A publicação recente pela Instituição Fiscal Independente (IFI) do Estudo “Reservas internacionais
do Brasil: evolução, nível adequado e custo de carregamento” , permite retomar com mais
informações e segurança a discussão de qual o nível adequado de reservas e se há ou não um
excesso das mesmas no caso brasileiro.
Este trabalho realiza um exame minucioso sobre qual seria o nível seguro do montante das
reservas. Utiliza critérios que vão dos menos restritivos, baseados apenas nos fluxos de comércio,
aos mais restritivos, que incorporam estoques de ativos financeiros com alta liquidez e capazes de
pressionar o mercado de divisas para além das operações correntes e regulares.
A conclusão é bastante sugestiva: mesmo utilizando-se os critérios mais restritivos, o dos Meios
de Pagamentos Ampliados, ou o Assessing Reserve Adequacy (ARA) do Fundo Monetário
Internacional, se chega à conclusão da existência de um excesso de reservas.
O Brasil possui cerca de 380 bilhões de dólares de reservas no conceito de liquidez.

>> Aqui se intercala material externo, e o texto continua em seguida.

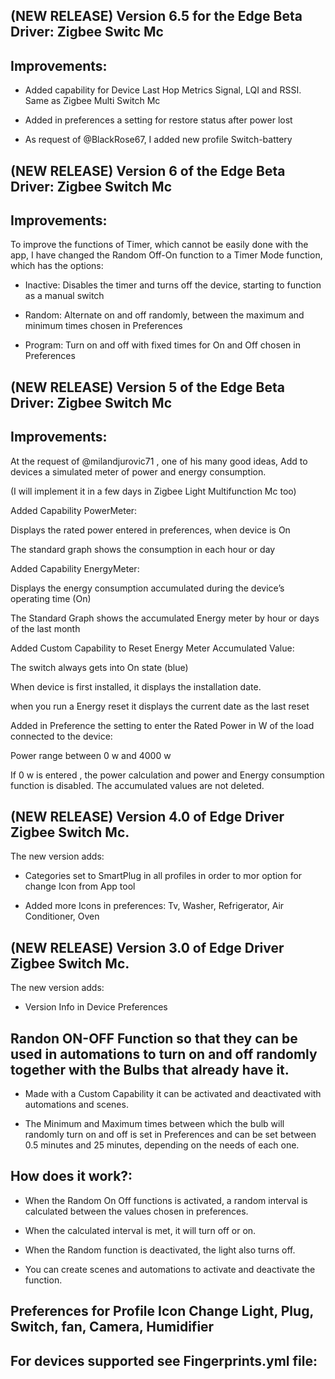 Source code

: ## (NEW RELEASE) Version 6.5 for the Edge Beta Driver: Zigbee Switc Mc

## Improvements:

- Added capability for Device Last Hop Metrics Signal, LQI and RSSI. Same as Zigbee Multi Switch Mc

- Added in preferences a setting for restore status after power lost

- As request of @BlackRose67, I added new profile Switch-battery


## (NEW RELEASE) Version 6 of the Edge Beta Driver: Zigbee Switch Mc

## Improvements:

To improve the functions of Timer, which cannot be easily done with the app, I have changed the Random Off-On function to a Timer Mode function, which has the options:

- Inactive: Disables the timer and turns off the device, starting to function as a manual switch

- Random: Alternate on and off randomly, between the maximum and minimum times chosen in Preferences

- Program: Turn on and off with fixed times for On and Off chosen in Preferences

## (NEW RELEASE) Version 5 of the Edge Beta Driver: Zigbee Switch Mc

## Improvements:

At the request of @milandjurovic71 , one of his many good ideas, Add to devices a simulated meter of power and energy consumption.

(I will implement it in a few days in Zigbee Light Multifunction Mc too)

Added Capability PowerMeter:

Displays the rated power entered in preferences, when device is On

The standard graph shows the consumption in each hour or day

Added Capability EnergyMeter:

Displays the energy consumption accumulated during the device’s operating time (On)

The Standard Graph shows the accumulated Energy meter by hour or days of the last month

Added Custom Capability to Reset Energy Meter Accumulated Value:

The switch always gets into On state (blue)

When device is first installed, it displays the installation date.

when you run a Energy reset it displays the current date as the last reset

Added in Preference the setting to enter the Rated Power in W of the load connected to the device:

Power range between 0 w and 4000 w

If 0 w is entered , the power calculation and power and Energy consumption function is disabled. The accumulated values are not deleted.

## (NEW RELEASE) Version 4.0 of Edge Driver Zigbee Switch Mc.

The new version adds:

- Categories set to SmartPlug in all profiles in order to mor option for change Icon from App tool

- Added more Icons in preferences: Tv, Washer, Refrigerator, Air Conditioner, Oven

## (NEW RELEASE) Version 3.0 of Edge Driver Zigbee Switch Mc.

The new version adds:

- Version Info in Device Preferences

## Randon ON-OFF Function so that they can be used in automations to turn on and off randomly together with the Bulbs that already have it.

- Made with a Custom Capability it can be activated and deactivated with automations and scenes.

- The Minimum and Maximum times between which the bulb will randomly turn on and off is set in Preferences and can be set between 0.5 minutes and 25 minutes, depending on the needs of each one.

## How does it work?:

- When the Random On Off functions is activated, a random interval is calculated between the values ​​chosen in preferences.

- When the calculated interval is met, it will turn off or on.

- When the Random function is deactivated, the light also turns off.

- You can create scenes and automations to activate and deactivate the function.

## Preferences for Profile Icon Change Light, Plug, Switch, fan, Camera, Humidifier

## For devices supported see Fingerprints.yml file: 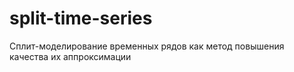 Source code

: # split-time-series
 Сплит-моделирование временных рядов как метод повышения качества их аппроксимации 
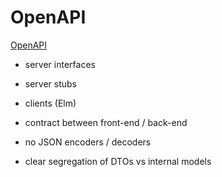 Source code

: # OpenAPI

[OpenAPI](https://www.openapis.org)

* server interfaces
* server stubs
* clients (Elm)

* contract between front-end / back-end
* no JSON encoders / decoders
* clear segregation of DTOs vs internal models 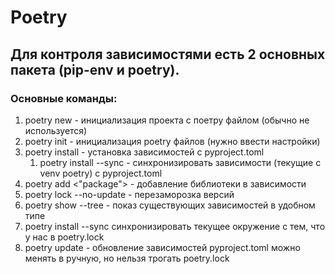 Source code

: # Poetry

## Для контроля зависимостями есть 2 основных пакета (pip-env и poetry).

### Основные команды:

1. poetry new <path> - инициализация проекта с поетру файлом (обычно не используется)
2. poetry init - инициализация poetry файлов (нужно ввести настройки)
3. poetry install - установка зависимостей с pyproject.toml
    1. poetry install --sync - синхронизировать зависимости (текущие с venv poetry) с pyproject.toml
4. poetry add <"package"> - добавление библиотеки в зависимости
5. poetry lock --no-update - перезаморозка версий
6. poetry show --tree - показ существующих зависимостей в удобном типе
7. poetry install --sync синхронизировать текущее окружение с тем, что у нас в poetry.lock
8. poetry update <package> - обновление зависимостей
pyproject.toml можно менять в ручную, но нельзя трогать poetry.lock

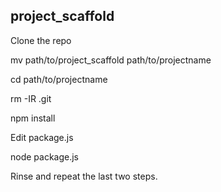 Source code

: project_scaffold
--------------

Clone the repo

mv path/to/project_scaffold path/to/projectname

cd path/to/projectname

rm -IR .git

npm install

Edit package.js

node package.js

Rinse and repeat the last two steps.




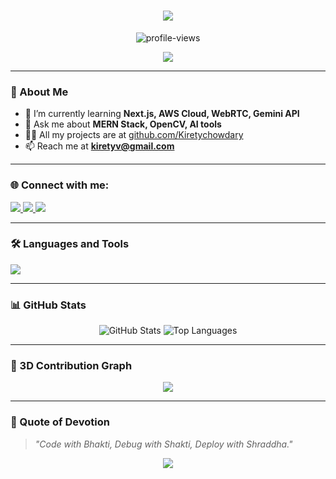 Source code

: <!-- RADHAKRISHNALOVEPERMANENT -->
<!-- AMMALOVEBLESSINGSONRECURSION -->

<h1 align="center">
  <img src="https://readme-typing-svg.herokuapp.com?font=Fira+Code&duration=3000&pause=1000&color=F7C62A&center=true&vCenter=true&width=435&lines=Hi+%F0%9F%91%8B%2C+I'm+Manne+KiretyChowdary;Frontend+Web+Developer+from+India;AI+Enthusiast+%F0%9F%92%AB;Building+with+Devotion+%E2%9D%A4%EF%B8%8F"/>
</h1>

<p align="center">
  <img src="https://komarev.com/ghpvc/?username=kiretychowdary&label=Profile%20views&color=0e75b6&style=flat" alt="profile-views"/>
</p>

<p align="center">
  <img src="https://github-profile-trophy.vercel.app/?username=kiretychowdary&theme=dracula&margin-w=10&no-bg=true&no-frame=true" />
</p>

---

### 🚀 About Me

- 🌱 I’m currently learning **Next.js, AWS Cloud, WebRTC, Gemini API**
- 💬 Ask me about **MERN Stack, OpenCV, AI tools**
- 👨‍💻 All my projects are at [github.com/Kiretychowdary](https://github.com/Kiretychowdary)
- 📫 Reach me at **kiretyv@gmail.com**

---

### 🌐 Connect with me:

<p align="left">
  <a href="https://linkedin.com/in/kirety-manne-954045297/" target="_blank">
    <img src="https://img.shields.io/badge/LinkedIn-0A66C2?style=for-the-badge&logo=linkedin&logoColor=white"/>
  </a>
  <a href="https://www.hackerrank.com/kirety_07" target="_blank">
    <img src="https://img.shields.io/badge/Hackerrank-2EC866?style=for-the-badge&logo=HackerRank&logoColor=white"/>
  </a>
  <a href="https://leetcode.com/ksvid_0007" target="_blank">
    <img src="https://img.shields.io/badge/LeetCode-FFA116?style=for-the-badge&logo=leetcode&logoColor=black"/>
  </a>
</p>

---

### 🛠️ Languages and Tools
<p align="left">
  <img src="https://skillicons.dev/icons?i=html,css,js,bootstrap,react,nodejs,express,mongodb,mysql,python,c,git,opencv,tailwind" />
</p>

---

### 📊 GitHub Stats

<div align="center">
  <img src="https://github-readme-stats.vercel.app/api?username=kiretychowdary&theme=radical&show_icons=true" alt="GitHub Stats" />
  <img src="https://github-readme-stats.vercel.app/api/top-langs/?username=kiretychowdary&layout=compact&theme=radical" alt="Top Languages" />
</div>

---

### 🌈 3D Contribution Graph

<p align="center">
  <img src="https://raw.githubusercontent.com/rodrigograca31/rodrigograca31/output/github-contribution-grid-snake.svg" />
</p>

---

### 💬 Quote of Devotion

> _"Code with Bhakti, Debug with Shakti, Deploy with Shraddha."_

<p align="center">
  <img src="https://readme-typing-svg.herokuapp.com?font=Fira+Code&duration=3000&pause=1000&color=26F781&center=true&vCenter=true&width=435&lines=RADHAKRISHNALOVEPERMANENT;AMMALOVEBLESSINGSONRECURSION"/>
</p>
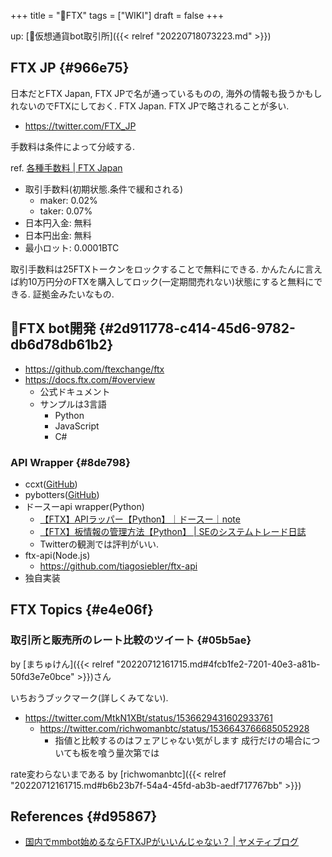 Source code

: +++
title = "📝FTX"
tags = ["WIKI"]
draft = false
+++

up: [📝仮想通貨bot取引所]({{< relref "20220718073223.md" >}})


## FTX JP {#966e75}

日本だとFTX Japan, FTX JPで名が通っているものの, 海外の情報も扱うかもしれないのでFTXにしておく. FTX Japan. FTX JPで略されることが多い.

-   <https://twitter.com/FTX_JP>

手数料は条件によって分岐する.

ref. [各種手数料 | FTX Japan](https://help-jp.ftx.com/hc/ja/articles/4491513668377)

-   取引手数料(初期状態.条件で緩和される)
    -   maker: 0.02%
    -   taker: 0.07%
-   日本円入金: 無料
-   日本円出金: 無料
-   最小ロット: 0.0001BTC

取引手数料は25FTXトークンをロックすることで無料にできる. かんたんに言えば約10万円分のFTXを購入してロック(一定期間売れない)状態にすると無料にできる. 証拠金みたいなもの.


## 📝FTX bot開発 {#2d911778-c414-45d6-9782-db6d78db61b2}

-   <https://github.com/ftexchange/ftx>
-   <https://docs.ftx.com/#overview>
    -   公式ドキュメント
    -   サンプルは3言語
        -   Python
        -   JavaScript
        -   C#


### API Wrapper {#8de798}

-   ccxt([GitHub](https://github.com/ccxt/ccxt/blob/master/python/ccxt/ftx.py))
-   pybotters([GitHub](https://github.com/MtkN1/pybotters/blob/main/pybotters/models/ftx.py))
-   ドースーapi wrapper(Python)
    -   [【FTX】APIラッパー【Python】｜ドースー｜note](https://note.com/dosu0217/n/ne94ace5b5a52)
    -   [【FTX】板情報の管理方法【Python】 | SEのシステムトレード日誌](https://www.dosu0217.com/ftxpython/)
    -   Twitterの観測では評判がいい.
-   ftx-api(Node.js)
    -   <https://github.com/tiagosiebler/ftx-api>
-   独自実装


## FTX Topics {#e4e06f}


### 取引所と販売所のレート比較のツイート {#05b5ae}

by [まちゅけん]({{< relref "20220712161715.md#4fcb1fe2-7201-40e3-a81b-50fd3e7e0bce" >}})さん

いちおうブックマーク(詳しくみてない).

-   <https://twitter.com/MtkN1XBt/status/1536629431602933761>
    -   <https://twitter.com/richwomanbtc/status/1536643766685052928>
        -   指値と比較するのはフェアじゃない気がします 成行だけの場合についても板を喰う量次第では

rate変わらないまである by [richwomanbtc]({{< relref "20220712161715.md#b6b23b7f-54a4-45fd-ab3b-aedf717767bb" >}})


## References {#d95867}

-   [国内でmmbot始めるならFTXJPがいいんじゃない？ | ヤメティブログ](https://yameteeeee.com/mmbot_ftxjp/)
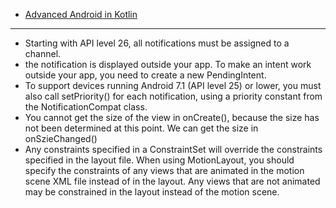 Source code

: - [Advanced Android in Kotlin](https://developer.android.com/courses/kotlin-android-advanced/overview)

----

- Starting with API level 26, all notifications must be assigned to a channel.
- the notification is displayed outside your app. To make an intent work outside your app, you need to create a new PendingIntent.
- To support devices running Android 7.1 (API level 25) or lower, you must also call setPriority() for each notification, using a priority constant from the NotificationCompat class.
- You cannot get the size of the view in onCreate(), because the size has not been determined at this point. We can get the size in onSzieChanged()
- Any constraints specified in a ConstraintSet will override the constraints specified in the layout file. When using MotionLayout, you should specify the constraints of any views that are animated in the motion scene XML file instead of in the layout. Any views that are not animated may be constrained in the layout instead of the motion scene.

Excluindo-se
desse valor as linhas de curto prazo concedidas aos bancos que não possuem liquidez imediata,
no valor aproximado de 7 bilhões, chega-se as reservas no conceito de caixa, de 373 bilhões.
Utilizando-se ademais de um conceito ultra restritivo de reservas líquidas, do qual se exclui o valor
nocional dos swaps cambiais**, 26 bilhões, chega-se a um montante de reservas de 347 bilhões.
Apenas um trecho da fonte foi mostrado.